Bank of America Merrill Lynch is poised to move hundreds of London staff to Paris next week as it implements its Brexit plans.
The Standard understands about 200 London sales and support staff will start moving to the bank’s newly refurbished offices in the French capital from next Monday as the bank moves its European broker-dealer hub from London.
Although broker-dealing will be run out of new offices in Paris’s Rue La Boétie, BAML’s European headquarters will be run from Dublin, where 100 staff have already moved.
Like most investment banks with European headquarters in London, BAML has set its Brexit contingency planning for a no-deal exit.

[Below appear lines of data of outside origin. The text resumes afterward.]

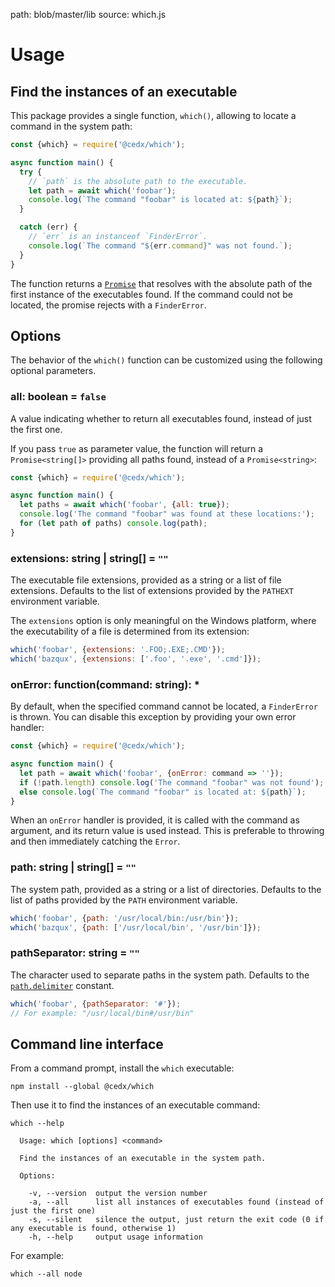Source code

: path: blob/master/lib
source: which.js

# Usage

## Find the instances of an executable
This package provides a single function, `which()`, allowing to locate a command in the system path:

```js
const {which} = require('@cedx/which');

async function main() {
  try {
    // `path` is the absolute path to the executable.
    let path = await which('foobar');
    console.log(`The command "foobar" is located at: ${path}`);
  }

  catch (err) {
    // `err` is an instanceof `FinderError`.
    console.log(`The command "${err.command}" was not found.`);
  }
}
```

The function returns a [`Promise`](https://developer.mozilla.org/en-US/docs/Web/JavaScript/Reference/Global_Objects/Promise) that resolves with the absolute path of the first instance of the executables found. If the command could not be located, the promise rejects with a `FinderError`.

## Options
The behavior of the `which()` function can be customized using the following optional parameters.

### **all**: boolean = `false`
A value indicating whether to return all executables found, instead of just the first one.

If you pass `true` as parameter value, the function will return a `Promise<string[]>` providing all paths found, instead of a `Promise<string>`:

```js
const {which} = require('@cedx/which');

async function main() {
  let paths = await which('foobar', {all: true});
  console.log('The command "foobar" was found at these locations:');
  for (let path of paths) console.log(path);
}
```

### **extensions**: string | string[] = `""`
The executable file extensions, provided as a string or a list of file extensions. Defaults to the list of extensions provided by the `PATHEXT` environment variable.

The `extensions` option is only meaningful on the Windows platform, where the executability of a file is determined from its extension:

```js
which('foobar', {extensions: '.FOO;.EXE;.CMD'});
which('bazqux', {extensions: ['.foo', '.exe', '.cmd']});
```

### **onError**: function(command: string): *
By default, when the specified command cannot be located, a `FinderError` is thrown. You can disable this exception by providing your own error handler:

```js
const {which} = require('@cedx/which');

async function main() {
  let path = await which('foobar', {onError: command => ''});
  if (!path.length) console.log('The command "foobar" was not found');
  else console.log(`The command "foobar" is located at: ${path}`);
}
```

When an `onError` handler is provided, it is called with the command as argument, and its return value is used instead. This is preferable to throwing and then immediately catching the `Error`.

### **path**: string | string[] = `""`
The system path, provided as a string or a list of directories. Defaults to the list of paths provided by the `PATH` environment variable.

```js
which('foobar', {path: '/usr/local/bin:/usr/bin'});
which('bazqux', {path: ['/usr/local/bin', '/usr/bin']});
```

### **pathSeparator**: string = `""`
The character used to separate paths in the system path. Defaults to the [`path.delimiter`](https://nodejs.org/api/path.html#path_path_delimiter) constant.

```js
which('foobar', {pathSeparator: '#'});
// For example: "/usr/local/bin#/usr/bin"
```

## Command line interface
From a command prompt, install the `which` executable:

```shell
npm install --global @cedx/which
```

Then use it to find the instances of an executable command:

```shell
which --help

  Usage: which [options] <command>

  Find the instances of an executable in the system path.

  Options:

    -v, --version  output the version number
    -a, --all      list all instances of executables found (instead of just the first one)
    -s, --silent   silence the output, just return the exit code (0 if any executable is found, otherwise 1)
    -h, --help     output usage information
```

For example:

```shell
which --all node
```
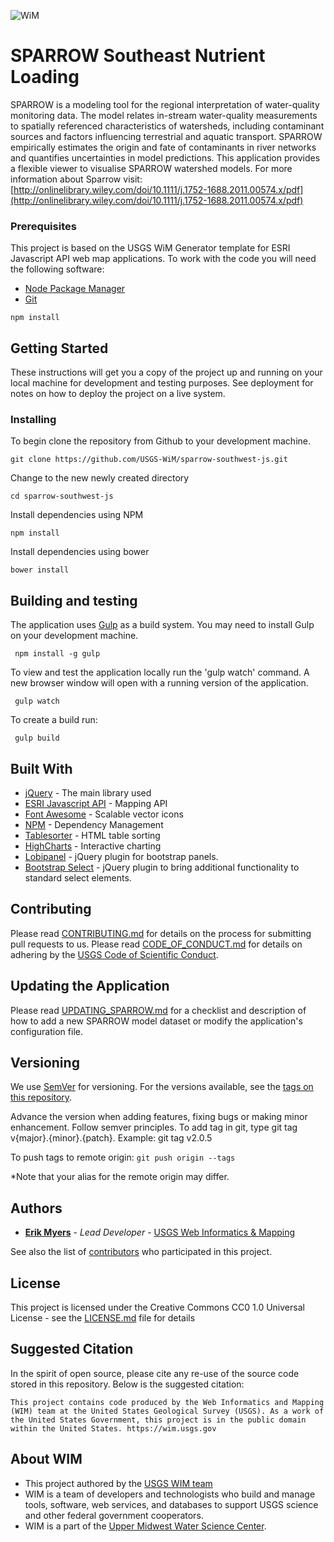 ![WiM](wimlogo.png)


# SPARROW Southeast Nutrient Loading

SPARROW is a modeling tool for the regional interpretation of water-quality monitoring data. The model relates in-stream water-quality measurements to spatially referenced characteristics of watersheds, including contaminant sources and factors influencing terrestrial and aquatic transport. SPARROW empirically estimates the origin and fate of contaminants in river networks and quantifies uncertainties in model predictions. This application provides a flexible viewer to visualise SPARROW watershed models.  For more information about Sparrow visit: [http://onlinelibrary.wiley.com/doi/10.1111/j.1752-1688.2011.00574.x/pdf](http://onlinelibrary.wiley.com/doi/10.1111/j.1752-1688.2011.00574.x/pdf)

### Prerequisites

This project is based on the USGS WiM Generator template for ESRI Javascript API web map applications.  To work with the code you will need the following software: 

* [Node Package Manager](https://www.npmjs.com/)
* [Git](https://desktop.github.com/)

```
npm install
```

## Getting Started

These instructions will get you a copy of the project up and running on your local machine for development and testing purposes. See deployment for notes on how to deploy the project on a live system.

### Installing

To begin clone the repository from Github to your development machine.

```
git clone https://github.com/USGS-WiM/sparrow-southwest-js.git
```

Change to the new newly created directory

```
cd sparrow-southwest-js
```

Install dependencies using NPM

```
npm install
```

Install dependencies using bower

```
bower install
```
## Building and testing

The application uses [Gulp](https://gulpjs.com/) as a build system.  You may need to install Gulp on your development machine.
```
 npm install -g gulp 
```
To view and test the application locally  run the 'gulp watch' command.  A new browser window will open with a running version of the application.
```
 gulp watch
```

To create a build run:
```
 gulp build
```

## Built With

* [jQuery](https://jquery.com/) - The main library used
* [ESRI Javascript API](https://developers.arcgis.com/javascript/) - Mapping API 
* [Font Awesome](http://fontawesome.io/) - Scalable vector icons
* [NPM](https://www.npmjs.com/) - Dependency Management
* [Tablesorter](https://mottie.github.io/tablesorter/docs/) - HTML table sorting
* [HighCharts](https://www.highcharts.com/) - Interactive charting
* [Lobipanel](https://github.com/arboshiki/lobipanel) - jQuery plugin for bootstrap panels. 
* [Bootstrap Select](https://silviomoreto.github.io/bootstrap-select/) - jQuery plugin to bring additional functionality to standard select elements.


## Contributing

Please read [CONTRIBUTING.md](CONTRIBUTING.md) for details on the process for submitting pull requests to us. Please read [CODE_OF_CONDUCT.md](CODE_OF_CONDUCT.md) for details on adhering by the [USGS Code of Scientific Conduct](https://www2.usgs.gov/fsp/fsp_code_of_scientific_conduct.asp).

## Updating the Application

Please read [UPDATING_SPARROW.md](UPDATING_SPARROW.md) for a checklist and description of how to add a new SPARROW model dataset or modify the application's configuration file.

## Versioning

We use [SemVer](http://semver.org/) for versioning. For the versions available, see the [tags on this repository](../../tags). 

Advance the version when adding features, fixing bugs or making minor enhancement. Follow semver principles. To add tag in git, type git tag v{major}.{minor}.{patch}. Example: git tag v2.0.5

To push tags to remote origin: `git push origin --tags`

*Note that your alias for the remote origin may differ.

## Authors

* **[Erik Myers](https://www.usgs.gov/staff-profiles/erik-s-myers)**  - *Lead Developer* - [USGS Web Informatics & Mapping](https://wim.usgs.gov/)


See also the list of [contributors](../../graphs/contributors) who participated in this project.

## License

This project is licensed under the Creative Commons CC0 1.0 Universal License - see the [LICENSE.md](LICENSE.md) file for details

## Suggested Citation
In the spirit of open source, please cite any re-use of the source code stored in this repository. Below is the suggested citation:

`This project contains code produced by the Web Informatics and Mapping (WIM) team at the United States Geological Survey (USGS). As a work of the United States Government, this project is in the public domain within the United States. https://wim.usgs.gov`


## About WIM
* This project authored by the [USGS WIM team](https://wim.usgs.gov)
* WIM is a team of developers and technologists who build and manage tools, software, web services, and databases to support USGS science and other federal government cooperators.
* WIM is a part of the [Upper Midwest Water Science Center](https://www.usgs.gov/centers/wisconsin-water-science-center).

BAML joins Goldman Sachs, JPMorgan, Citigroup and other major banks in moving of staff out of London, with little likelihood of their returning. One senior executive working on his bank’s Brexit preparations said: “Over the past decade, banks have been concentrating their European businesses in London, but that’s over. The political instability in the UK has shown us the dangers of putting all our eggs in one basket. We have passed Peak City.”
Most major banks by now have set up their legal entities in the EU, one banker said. “The government hopes to grow non-EU and Asian business through London, and that may happen. But the learnings of the last year are that you want some optionality.” This means billions of dollars leaving the UK. JPMorgan alone wants to shift €200 billion (£173 billion) of its balance sheet to Frankfurt, Financial News says.